**Work order**
Which of the lines below hold "both"? Please return each one.

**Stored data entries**
◇ ◇ ◇ ◇

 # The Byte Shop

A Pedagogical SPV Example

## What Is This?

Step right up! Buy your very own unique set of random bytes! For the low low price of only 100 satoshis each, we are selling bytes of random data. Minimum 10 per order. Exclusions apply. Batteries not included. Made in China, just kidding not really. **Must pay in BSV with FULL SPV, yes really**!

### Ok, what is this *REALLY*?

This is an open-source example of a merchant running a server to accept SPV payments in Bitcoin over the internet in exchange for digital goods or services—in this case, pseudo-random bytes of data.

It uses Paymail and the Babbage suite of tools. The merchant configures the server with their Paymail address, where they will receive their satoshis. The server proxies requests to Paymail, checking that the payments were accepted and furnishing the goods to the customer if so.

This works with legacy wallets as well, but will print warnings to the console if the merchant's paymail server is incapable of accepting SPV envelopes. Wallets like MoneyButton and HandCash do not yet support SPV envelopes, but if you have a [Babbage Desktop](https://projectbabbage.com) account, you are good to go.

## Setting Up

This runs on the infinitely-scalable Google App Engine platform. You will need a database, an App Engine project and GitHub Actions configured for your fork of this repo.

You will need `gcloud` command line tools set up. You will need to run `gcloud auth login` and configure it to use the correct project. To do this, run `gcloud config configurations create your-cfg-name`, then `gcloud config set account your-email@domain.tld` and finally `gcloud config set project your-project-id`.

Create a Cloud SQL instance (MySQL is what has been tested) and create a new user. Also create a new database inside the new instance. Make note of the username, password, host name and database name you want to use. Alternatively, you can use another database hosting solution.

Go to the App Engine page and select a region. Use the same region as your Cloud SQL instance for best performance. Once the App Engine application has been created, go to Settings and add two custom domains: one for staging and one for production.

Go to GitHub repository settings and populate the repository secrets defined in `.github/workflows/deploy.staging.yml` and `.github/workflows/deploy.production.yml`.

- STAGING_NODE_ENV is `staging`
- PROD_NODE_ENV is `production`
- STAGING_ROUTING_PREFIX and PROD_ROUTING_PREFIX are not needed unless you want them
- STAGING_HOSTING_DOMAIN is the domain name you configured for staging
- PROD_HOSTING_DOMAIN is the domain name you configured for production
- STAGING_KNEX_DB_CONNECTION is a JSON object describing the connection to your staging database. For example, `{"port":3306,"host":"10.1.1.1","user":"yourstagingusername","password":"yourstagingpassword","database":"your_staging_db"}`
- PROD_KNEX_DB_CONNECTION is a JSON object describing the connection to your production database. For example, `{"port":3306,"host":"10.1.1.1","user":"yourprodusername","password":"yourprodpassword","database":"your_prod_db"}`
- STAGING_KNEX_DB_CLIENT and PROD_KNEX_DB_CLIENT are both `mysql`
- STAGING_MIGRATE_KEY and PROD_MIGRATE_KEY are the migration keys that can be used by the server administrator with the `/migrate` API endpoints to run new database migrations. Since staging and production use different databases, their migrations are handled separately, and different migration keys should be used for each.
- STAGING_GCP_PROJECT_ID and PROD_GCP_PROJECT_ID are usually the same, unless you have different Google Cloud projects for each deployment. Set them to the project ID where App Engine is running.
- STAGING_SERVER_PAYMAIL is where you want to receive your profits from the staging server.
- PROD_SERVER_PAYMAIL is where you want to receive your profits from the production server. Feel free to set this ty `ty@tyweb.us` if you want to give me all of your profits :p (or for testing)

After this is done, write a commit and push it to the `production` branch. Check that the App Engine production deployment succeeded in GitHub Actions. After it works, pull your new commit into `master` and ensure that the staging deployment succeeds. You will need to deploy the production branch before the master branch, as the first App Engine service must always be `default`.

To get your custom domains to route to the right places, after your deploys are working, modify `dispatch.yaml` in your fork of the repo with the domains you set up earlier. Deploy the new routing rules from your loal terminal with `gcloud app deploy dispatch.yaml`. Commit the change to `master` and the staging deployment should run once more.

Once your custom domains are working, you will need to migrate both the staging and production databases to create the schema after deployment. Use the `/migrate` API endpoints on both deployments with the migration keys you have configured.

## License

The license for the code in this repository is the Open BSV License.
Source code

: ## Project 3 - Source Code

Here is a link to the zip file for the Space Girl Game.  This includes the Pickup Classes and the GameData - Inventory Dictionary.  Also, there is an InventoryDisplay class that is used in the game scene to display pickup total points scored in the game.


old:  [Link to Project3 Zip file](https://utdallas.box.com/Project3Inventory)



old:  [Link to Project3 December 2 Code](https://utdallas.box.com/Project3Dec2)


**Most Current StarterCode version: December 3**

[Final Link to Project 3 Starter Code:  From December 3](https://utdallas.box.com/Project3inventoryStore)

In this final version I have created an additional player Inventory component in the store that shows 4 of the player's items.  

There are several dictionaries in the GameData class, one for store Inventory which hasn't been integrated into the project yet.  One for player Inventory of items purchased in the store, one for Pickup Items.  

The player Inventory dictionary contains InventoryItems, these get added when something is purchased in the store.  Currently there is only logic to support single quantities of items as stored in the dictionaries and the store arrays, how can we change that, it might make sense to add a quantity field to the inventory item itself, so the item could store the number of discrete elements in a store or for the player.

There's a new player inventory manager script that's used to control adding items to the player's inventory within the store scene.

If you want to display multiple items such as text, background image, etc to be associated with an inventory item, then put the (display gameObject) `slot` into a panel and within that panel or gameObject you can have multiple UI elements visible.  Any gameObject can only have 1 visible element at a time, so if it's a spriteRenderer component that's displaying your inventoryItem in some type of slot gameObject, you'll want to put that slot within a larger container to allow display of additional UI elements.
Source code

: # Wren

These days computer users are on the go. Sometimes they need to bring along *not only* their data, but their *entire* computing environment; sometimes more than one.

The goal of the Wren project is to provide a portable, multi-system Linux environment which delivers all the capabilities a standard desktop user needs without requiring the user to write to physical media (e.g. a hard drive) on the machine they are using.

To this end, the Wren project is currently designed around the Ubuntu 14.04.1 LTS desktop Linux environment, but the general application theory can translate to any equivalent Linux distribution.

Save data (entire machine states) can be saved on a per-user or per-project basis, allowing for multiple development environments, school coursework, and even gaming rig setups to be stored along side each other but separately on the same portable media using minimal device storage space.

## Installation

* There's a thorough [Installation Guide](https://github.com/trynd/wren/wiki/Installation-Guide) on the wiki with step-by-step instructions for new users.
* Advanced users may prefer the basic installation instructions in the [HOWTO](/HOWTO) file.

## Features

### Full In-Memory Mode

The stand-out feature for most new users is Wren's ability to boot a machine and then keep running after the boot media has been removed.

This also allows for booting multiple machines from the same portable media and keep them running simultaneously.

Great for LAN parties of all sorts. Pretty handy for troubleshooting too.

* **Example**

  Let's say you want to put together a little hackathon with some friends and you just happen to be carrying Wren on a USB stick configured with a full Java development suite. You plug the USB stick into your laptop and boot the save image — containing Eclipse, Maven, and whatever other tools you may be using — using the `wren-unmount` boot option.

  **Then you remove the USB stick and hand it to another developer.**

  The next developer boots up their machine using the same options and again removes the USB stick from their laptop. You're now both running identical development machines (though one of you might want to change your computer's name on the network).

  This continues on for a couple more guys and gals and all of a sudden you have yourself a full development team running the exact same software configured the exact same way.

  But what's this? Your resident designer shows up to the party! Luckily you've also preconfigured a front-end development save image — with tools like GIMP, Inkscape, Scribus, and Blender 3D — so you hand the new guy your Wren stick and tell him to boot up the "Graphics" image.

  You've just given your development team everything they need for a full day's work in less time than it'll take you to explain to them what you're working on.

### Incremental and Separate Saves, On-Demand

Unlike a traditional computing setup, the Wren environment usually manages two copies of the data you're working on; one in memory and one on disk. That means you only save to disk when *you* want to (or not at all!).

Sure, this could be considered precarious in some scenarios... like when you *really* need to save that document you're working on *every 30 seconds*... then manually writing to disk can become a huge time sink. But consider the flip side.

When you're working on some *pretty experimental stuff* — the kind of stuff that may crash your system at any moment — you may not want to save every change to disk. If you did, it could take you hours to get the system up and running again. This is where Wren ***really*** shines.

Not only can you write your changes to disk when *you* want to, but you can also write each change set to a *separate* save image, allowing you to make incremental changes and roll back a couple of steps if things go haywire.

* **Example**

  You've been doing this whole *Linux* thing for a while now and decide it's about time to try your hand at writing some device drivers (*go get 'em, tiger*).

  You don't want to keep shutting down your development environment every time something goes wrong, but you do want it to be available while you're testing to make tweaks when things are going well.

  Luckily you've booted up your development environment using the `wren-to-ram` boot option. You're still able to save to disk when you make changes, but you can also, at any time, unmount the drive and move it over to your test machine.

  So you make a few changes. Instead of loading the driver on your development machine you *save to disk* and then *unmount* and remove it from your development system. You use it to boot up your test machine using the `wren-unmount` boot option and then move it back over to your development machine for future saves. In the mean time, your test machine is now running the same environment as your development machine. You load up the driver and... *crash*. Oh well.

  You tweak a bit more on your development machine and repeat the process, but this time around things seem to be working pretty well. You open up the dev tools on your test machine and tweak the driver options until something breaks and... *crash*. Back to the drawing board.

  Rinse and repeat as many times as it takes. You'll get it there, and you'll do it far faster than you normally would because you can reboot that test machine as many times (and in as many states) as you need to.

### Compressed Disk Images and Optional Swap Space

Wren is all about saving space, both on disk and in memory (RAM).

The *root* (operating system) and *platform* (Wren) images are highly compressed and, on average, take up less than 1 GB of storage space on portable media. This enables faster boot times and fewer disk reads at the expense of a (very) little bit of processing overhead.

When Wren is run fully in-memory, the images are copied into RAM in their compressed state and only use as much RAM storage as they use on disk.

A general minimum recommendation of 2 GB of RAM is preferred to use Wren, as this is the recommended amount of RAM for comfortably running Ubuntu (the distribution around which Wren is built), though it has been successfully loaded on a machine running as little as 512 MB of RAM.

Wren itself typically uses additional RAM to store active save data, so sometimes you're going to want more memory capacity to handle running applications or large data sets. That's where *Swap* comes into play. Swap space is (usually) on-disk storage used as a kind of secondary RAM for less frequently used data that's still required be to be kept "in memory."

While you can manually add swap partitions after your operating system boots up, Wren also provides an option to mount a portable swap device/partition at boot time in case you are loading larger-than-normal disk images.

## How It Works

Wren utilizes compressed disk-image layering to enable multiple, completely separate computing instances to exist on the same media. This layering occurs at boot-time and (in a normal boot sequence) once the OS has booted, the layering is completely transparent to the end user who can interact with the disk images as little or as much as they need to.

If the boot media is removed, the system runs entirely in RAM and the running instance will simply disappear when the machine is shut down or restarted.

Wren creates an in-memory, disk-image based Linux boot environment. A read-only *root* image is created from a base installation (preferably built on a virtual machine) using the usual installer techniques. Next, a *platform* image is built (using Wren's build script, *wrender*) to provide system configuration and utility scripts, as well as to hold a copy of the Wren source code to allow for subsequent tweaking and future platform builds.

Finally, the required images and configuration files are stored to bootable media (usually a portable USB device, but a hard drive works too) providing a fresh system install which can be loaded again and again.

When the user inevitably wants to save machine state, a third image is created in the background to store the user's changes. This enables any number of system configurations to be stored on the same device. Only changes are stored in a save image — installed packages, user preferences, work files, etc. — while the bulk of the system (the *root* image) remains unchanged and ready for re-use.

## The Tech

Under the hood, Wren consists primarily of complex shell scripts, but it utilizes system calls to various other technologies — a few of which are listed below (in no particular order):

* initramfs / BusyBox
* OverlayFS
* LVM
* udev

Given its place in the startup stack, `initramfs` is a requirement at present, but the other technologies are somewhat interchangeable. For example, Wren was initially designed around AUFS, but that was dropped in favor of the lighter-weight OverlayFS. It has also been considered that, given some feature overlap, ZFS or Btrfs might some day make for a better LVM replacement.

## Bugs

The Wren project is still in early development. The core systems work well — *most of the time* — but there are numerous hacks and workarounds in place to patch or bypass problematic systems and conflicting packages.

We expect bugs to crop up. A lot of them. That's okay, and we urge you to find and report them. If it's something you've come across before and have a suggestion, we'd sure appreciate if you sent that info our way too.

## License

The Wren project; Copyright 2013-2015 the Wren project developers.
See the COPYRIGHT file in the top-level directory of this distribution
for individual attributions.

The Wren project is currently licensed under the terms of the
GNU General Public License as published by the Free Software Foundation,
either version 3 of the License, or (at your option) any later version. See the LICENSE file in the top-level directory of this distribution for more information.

◇ ◇ ◇ ◇

**Output for this exercise**
- STAGING_KNEX_DB_CLIENT and PROD_KNEX_DB_CLIENT are both `mysql`
Once your custom domains are working, you will need to migrate both the staging and production databases to create the schema after deployment. Use the `/migrate` API endpoints on both deployments with the migration keys you have configured.
  The next developer boots up their machine using the same options and again removes the USB stick from their laptop. You're now both running identical development machines (though one of you might want to change your computer's name on the network).
Wren is all about saving space, both on disk and in memory (RAM).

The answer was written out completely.